Abstract

Using her platform as owner and editor of Los Angeles's prominent black newspaper the California Eagle from 1912-1951, L.A. race woman Charlotta Bass was at the center of black political life of the city. This article examines her life and political activism as they offer a lens into the history of black community response to the particular demography, geography, politics and economics of Los Angeles and African American's expectations of what life should be like in the city. While black Angelenos confronted pitched job market competition and familiar white resistance to black advancement, blacks in L.A. did experience a form of refracted racism; they had unprecedented home ownership levels, racist violence was much less common than it was in the South, and the presence of other people of color meant white racism was not solely directed at the black community. But even while they recognized these relatively favorable circumstances, blacks in L.A. were not complacent; rather they used these circumstances to develop unique, aggressive forms of civil rights activism. Access to L.A.'s version of the American Dream was a central goal for black Angelenos. Though conditions and priorities changed over time, African Americans in the city consistently measured their success more by their relative position to white Angelenos than by comparing their condition to blacks elsewhere.

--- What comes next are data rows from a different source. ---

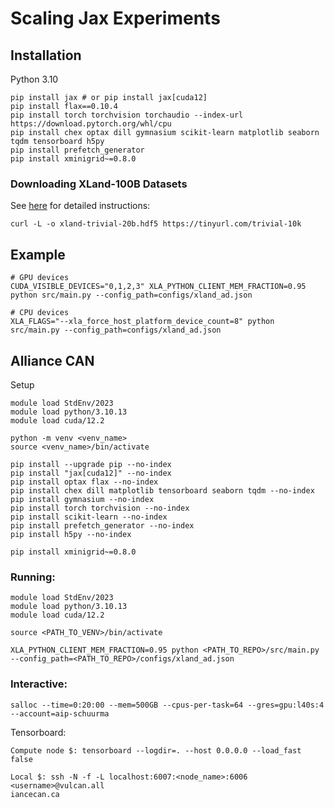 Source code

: # Scaling Jax Experiments

## Installation
Python 3.10
```
pip install jax # or pip install jax[cuda12]
pip install flax==0.10.4
pip install torch torchvision torchaudio --index-url https://download.pytorch.org/whl/cpu
pip install chex optax dill gymnasium scikit-learn matplotlib seaborn tqdm tensorboard h5py
pip install prefetch_generator
pip install xminigrid~=0.8.0
```

### Downloading XLand-100B Datasets
See [here](https://github.com/dunnolab/xland-minigrid-datasets/tree/main) for detailed instructions:
```
curl -L -o xland-trivial-20b.hdf5 https://tinyurl.com/trivial-10k
```

## Example
```
# GPU devices
CUDA_VISIBLE_DEVICES="0,1,2,3" XLA_PYTHON_CLIENT_MEM_FRACTION=0.95 python src/main.py --config_path=configs/xland_ad.json

# CPU devices
XLA_FLAGS="--xla_force_host_platform_device_count=8" python src/main.py --config_path=configs/xland_ad.json
```


## Alliance CAN
Setup
```
module load StdEnv/2023
module load python/3.10.13
module load cuda/12.2

python -m venv <venv_name>
source <venv_name>/bin/activate

pip install --upgrade pip --no-index
pip install "jax[cuda12]" --no-index
pip install optax flax --no-index
pip install chex dill matplotlib tensorboard seaborn tqdm --no-index
pip install gymnasium --no-index
pip install torch torchvision --no-index
pip install scikit-learn --no-index
pip install prefetch_generator --no-index
pip install h5py --no-index

pip install xminigrid~=0.8.0
```

### Running:
```
module load StdEnv/2023
module load python/3.10.13
module load cuda/12.2

source <PATH_TO_VENV>/bin/activate

XLA_PYTHON_CLIENT_MEM_FRACTION=0.95 python <PATH_TO_REPO>/src/main.py --config_path=<PATH_TO_REPO>/configs/xland_ad.json
```

### Interactive:
```
salloc --time=0:20:00 --mem=500GB --cpus-per-task=64 --gres=gpu:l40s:4 --account=aip-schuurma
```

Tensorboard:
```
Compute node $: tensorboard --logdir=. --host 0.0.0.0 --load_fast false

Local $: ssh -N -f -L localhost:6007:<node_name>:6006 <username>@vulcan.all
iancecan.ca
``` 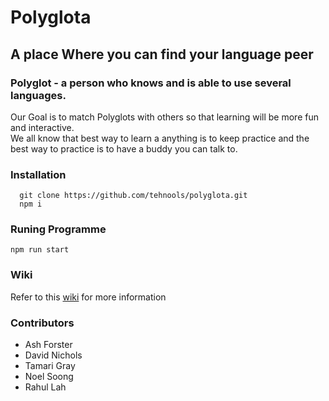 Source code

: # Polyglota

## A place Where you can find your language peer

### Polyglot - a person who knows and is able to use several languages.  

Our Goal is to match Polyglots with others so that learning will be more fun and interactive.  
We all know that best way to learn a anything is to keep practice and the best way to practice is to have a buddy you can talk to.  

### Installation
```
  git clone https://github.com/tehnools/polyglota.git
  npm i
```

### Runing Programme 
```npm run start```

### Wiki
Refer to this [wiki](https://github.com/tehnools/polyglota/wiki) for more information

### Contributors
* Ash Forster
* David Nichols
* Tamari Gray
* Noel Soong
* Rahul Lah
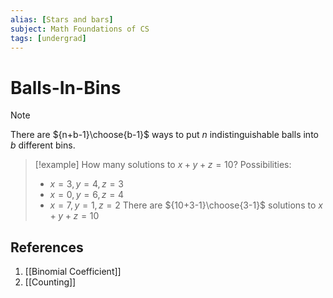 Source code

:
```yaml
---
alias: [Stars and bars]
subject: Math Foundations of CS
tags: [undergrad]
---
```

# Balls-In-Bins


> [!note]
> There are ${n+b-1}\choose{b-1}$ ways to put $n$ indistinguishable balls into $b$ different bins.

> [!example] 
> How many solutions to $x + y + z = 10?$
> Possibilities:
> - $x=3, y=4, z=3$
> - $x=0, y=6, z=4$
> - $x=7, y=1, z=2$
> There are ${10+3-1}\choose{3-1}$ solutions to $x + y + z = 10$

## References
1. [[Binomial Coefficient]]
2. [[Counting]] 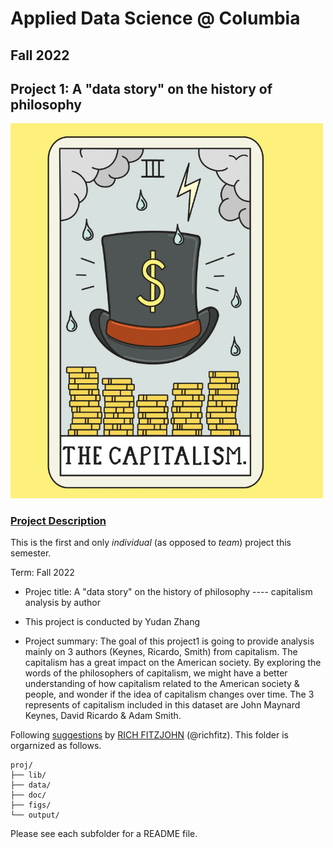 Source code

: # Applied Data Science @ Columbia
## Fall 2022
## Project 1: A "data story" on the history of philosophy

<img src="figs/gif.jpeg" width="500">

### [Project Description](doc/)
This is the first and only *individual* (as opposed to *team*) project this semester. 

Term: Fall 2022

+ Projec title: A "data story" on the history of philosophy ---- capitalism analysis by author
+ This project is conducted by Yudan Zhang

+ Project summary: The goal of this project1 is going to provide analysis mainly on 3 authors (Keynes, Ricardo, Smith) from capitalism. The capitalism has a great impact on the American society. By exploring the words of the philosophers of capitalism, we might have a better understanding of how capitalism related to the American society & people, and wonder if the idea of capitalism changes over time. The 3 represents of capitalism included in this dataset are John Maynard Keynes, David Ricardo & Adam Smith.

Following [suggestions](http://nicercode.github.io/blog/2013-04-05-projects/) by [RICH FITZJOHN](http://nicercode.github.io/about/#Team) (@richfitz). This folder is orgarnized as follows.

```
proj/
├── lib/
├── data/
├── doc/
├── figs/
└── output/
```

Please see each subfolder for a README file.
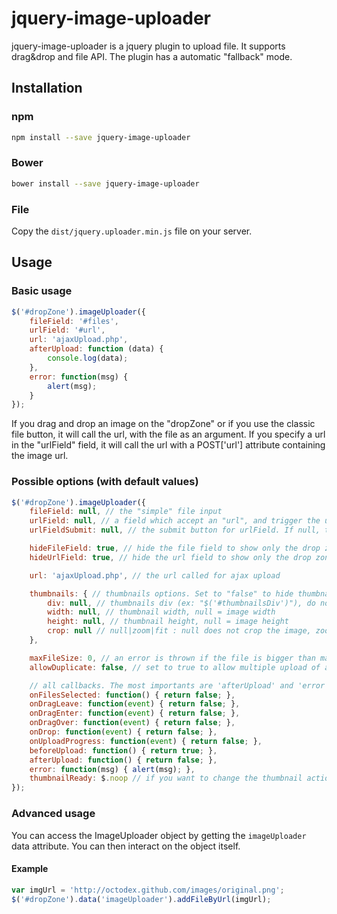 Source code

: jquery-image-uploader
=========

jquery-image-uploader is a jquery plugin to upload file.
It supports drag&drop and file API.
The plugin has a automatic "fallback" mode.

## Installation
### npm
```sh
npm install --save jquery-image-uploader
```
### Bower
```sh
bower install --save jquery-image-uploader
```
### File
Copy the ```dist/jquery.uploader.min.js``` file on your server.

## Usage
### Basic usage
```js
$('#dropZone').imageUploader({
    fileField: '#files',
    urlField: '#url',
    url: 'ajaxUpload.php',
    afterUpload: function (data) {
        console.log(data);
    },
    error: function(msg) {
        alert(msg);
    }
});
```

If you drag and drop an image on the "dropZone" or if you use the classic file button, it will call the url, with the file as an argument.
If you specify a url in the "urlField" field, it will call the url with a POST['url'] attribute containing the image url.

### Possible options (with default values)
```js
$('#dropZone').imageUploader({
    fileField: null, // the "simple" file input
    urlField: null, // a field which accept an "url", and trigger the upload
    urlFieldSubmit: null, // the submit button for urlField. If null, the urlField gets a "onChange" event

    hideFileField: true, // hide the file field to show only the drop zone
    hideUrlField: true, // hide the url field to show only the drop zone

    url: 'ajaxUpload.php', // the url called for ajax upload

    thumbnails: { // thumbnails options. Set to "false" to hide thumbnails
        div: null, // thumbnails div (ex: "$('#thumbnailsDiv')"), do not set to generate it
        width: null, // thumbnail width, null = image width
        height: null, // thumbnail height, null = image height
        crop: null // null|zoom|fit : null does not crop the image, zoom or fit crop if "width" and "height" are set
    },

    maxFileSize: 0, // an error is thrown if the file is bigger than max. 0 means no validation
    allowDuplicate: false, // set to true to allow multiple upload of a file

    // all callbacks. The most importants are 'afterUpload' and 'error'
    onFilesSelected: function() { return false; },
    onDragLeave: function(event) { return false; },
    onDragEnter: function(event) { return false; },
    onDragOver: function(event) { return false; },
    onDrop: function(event) { return false; },
    onUploadProgress: function(event) { return false; },
    beforeUpload: function() { return true; },
    afterUpload: function() { return false; },
    error: function(msg) { alert(msg); },
    thumbnailReady: $.noop // if you want to change the thumbnail action
});
```

### Advanced usage
You can access the ImageUploader object by getting the ```imageUploader``` data attribute.
You can then interact on the object itself.

#### Example
```js
var imgUrl = 'http://octodex.github.com/images/original.png';
$('#dropZone').data('imageUploader').addFileByUrl(imgUrl);
```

They combined ideologies that elsewhere competed, chose multifaceted allies in their struggle and demanded access to opportunities that blacks elsewhere did not expect to enjoy. While popular and scholarly perspectives regularly truncate L.A.'s black history by locating its birth with the Watt's riots of 1965 and circumscribe black history making to such expressions of hopelessness, political struggle like that practiced by Bass and other black Angelenos signals hope as much as it does frustration. Her life offers a path to a richer understanding of the sunshine and noir of black political development in Los Angeles prior to 1965 and helps us to identify the city as a site of historical political resistance.